• **Exercise objective**
Transcribe the following entries letter for letter, without the pictures.

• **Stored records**
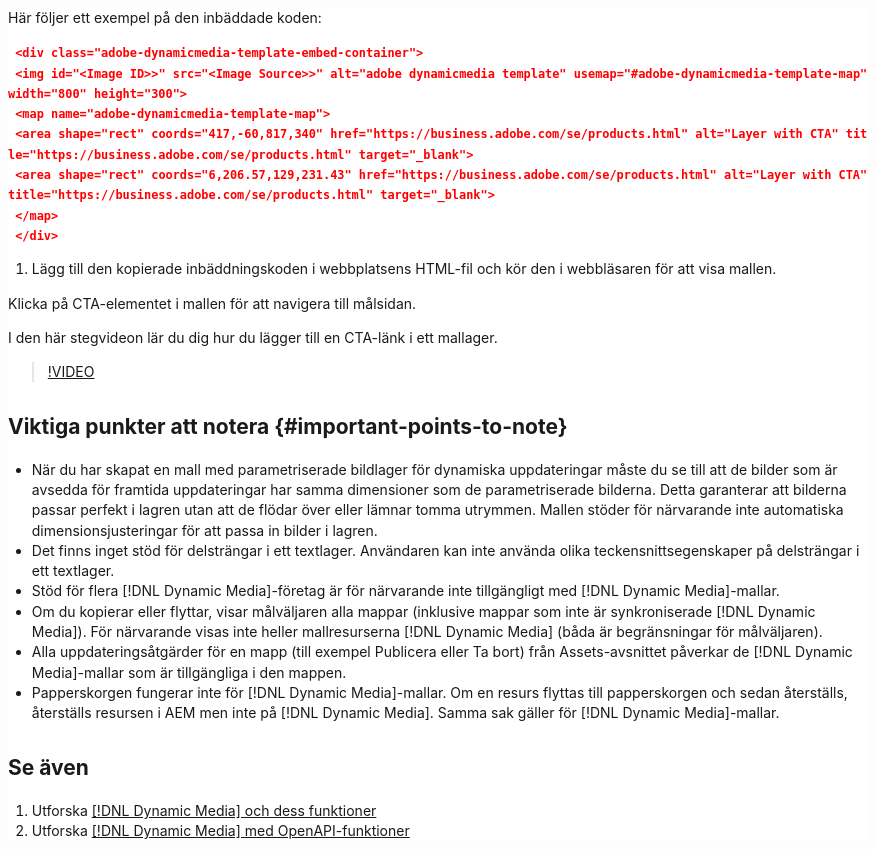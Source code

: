    Här följer ett exempel på den inbäddade koden:

   ```json
    <div class="adobe-dynamicmedia-template-embed-container">
    <img id="<Image ID>>" src="<Image Source>>" alt="adobe dynamicmedia template" usemap="#adobe-dynamicmedia-template-map" width="800" height="300">
    <map name="adobe-dynamicmedia-template-map">
    <area shape="rect" coords="417,-60,817,340" href="https://business.adobe.com/se/products.html" alt="Layer with CTA" title="https://business.adobe.com/se/products.html" target="_blank">
    <area shape="rect" coords="6,206.57,129,231.43" href="https://business.adobe.com/se/products.html" alt="Layer with CTA" title="https://business.adobe.com/se/products.html" target="_blank">
    </map>
    </div>
   ```

1. Lägg till den kopierade inbäddningskoden i webbplatsens HTML-fil och kör den i webbläsaren för att visa mallen.

Klicka på CTA-elementet i mallen för att navigera till målsidan.

I den här stegvideon lär du dig hur du lägger till en CTA-länk i ett mallager.

>[!VIDEO](https://video.tv.adobe.com/v/3457616)

## Viktiga punkter att notera {#important-points-to-note}

* När du har skapat en mall med parametriserade bildlager för dynamiska uppdateringar måste du se till att de bilder som är avsedda för framtida uppdateringar har samma dimensioner som de parametriserade bilderna. Detta garanterar att bilderna passar perfekt i lagren utan att de flödar över eller lämnar tomma utrymmen. Mallen stöder för närvarande inte automatiska dimensionsjusteringar för att passa in bilder i lagren.
* Det finns inget stöd för delsträngar i ett textlager. Användaren kan inte använda olika teckensnittsegenskaper på delsträngar i ett textlager.
* Stöd för flera [!DNL Dynamic Media]-företag är för närvarande inte tillgängligt med [!DNL Dynamic Media]-mallar.
* Om du kopierar eller flyttar, visar målväljaren alla mappar (inklusive mappar som inte är synkroniserade [!DNL Dynamic Media]). För närvarande visas inte heller mallresurserna [!DNL Dynamic Media] (båda är begränsningar för målväljaren).
* Alla uppdateringsåtgärder för en mapp (till exempel Publicera eller Ta bort) från Assets-avsnittet påverkar de [!DNL Dynamic Media]-mallar som är tillgängliga i den mappen.
* Papperskorgen fungerar inte för [!DNL Dynamic Media]-mallar. Om en resurs flyttas till papperskorgen och sedan återställs, återställs resursen i AEM men inte på [!DNL Dynamic Media]. Samma sak gäller för [!DNL Dynamic Media]-mallar.

## Se även

1. Utforska [[!DNL Dynamic Media] och dess funktioner](/help/assets/dynamic-media/dynamic-media.md)
1. Utforska [[!DNL Dynamic Media] med OpenAPI-funktioner](/help/assets/dynamic-media-open-apis-overview.md)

• **Problem solution**
Source code

:    Här följer ett exempel på den inbäddade koden:

   ```json
    <div class="adobe-dynamicmedia-template-embed-container">
    <img id="<Image ID>>" src="<Image Source>>" alt="adobe dynamicmedia template" usemap="#adobe-dynamicmedia-template-map" width="800" height="300">
    <map name="adobe-dynamicmedia-template-map">
    <area shape="rect" coords="417,-60,817,340" href="https://business.adobe.com/se/products.html" alt="Layer with CTA" title="https://business.adobe.com/se/products.html" target="_blank">
    <area shape="rect" coords="6,206.57,129,231.43" href="https://business.adobe.com/se/products.html" alt="Layer with CTA" title="https://business.adobe.com/se/products.html" target="_blank">
    </map>
    </div>
   ```

1. Lägg till den kopierade inbäddningskoden i webbplatsens HTML-fil och kör den i webbläsaren för att visa mallen.

Klicka på CTA-elementet i mallen för att navigera till målsidan.

I den här stegvideon lär du dig hur du lägger till en CTA-länk i ett mallager.

>[!VIDEO](https://video.tv.adobe.com/v/3457616)

## Viktiga punkter att notera {#important-points-to-note}

* När du har skapat en mall med parametriserade bildlager för dynamiska uppdateringar måste du se till att de bilder som är avsedda för framtida uppdateringar har samma dimensioner som de parametriserade bilderna. Detta garanterar att bilderna passar perfekt i lagren utan att de flödar över eller lämnar tomma utrymmen. Mallen stöder för närvarande inte automatiska dimensionsjusteringar för att passa in bilder i lagren.
* Det finns inget stöd för delsträngar i ett textlager. Användaren kan inte använda olika teckensnittsegenskaper på delsträngar i ett textlager.
* Stöd för flera [!DNL Dynamic Media]-företag är för närvarande inte tillgängligt med [!DNL Dynamic Media]-mallar.
* Om du kopierar eller flyttar, visar målväljaren alla mappar (inklusive mappar som inte är synkroniserade [!DNL Dynamic Media]). För närvarande visas inte heller mallresurserna [!DNL Dynamic Media] (båda är begränsningar för målväljaren).
* Alla uppdateringsåtgärder för en mapp (till exempel Publicera eller Ta bort) från Assets-avsnittet påverkar de [!DNL Dynamic Media]-mallar som är tillgängliga i den mappen.
* Papperskorgen fungerar inte för [!DNL Dynamic Media]-mallar. Om en resurs flyttas till papperskorgen och sedan återställs, återställs resursen i AEM men inte på [!DNL Dynamic Media]. Samma sak gäller för [!DNL Dynamic Media]-mallar.

## Se även

1. Utforska [[!DNL Dynamic Media] och dess funktioner](/help/assets/dynamic-media/dynamic-media.md)
1. Utforska [[!DNL Dynamic Media] med OpenAPI-funktioner](/help/assets/dynamic-media-open-apis-overview.md)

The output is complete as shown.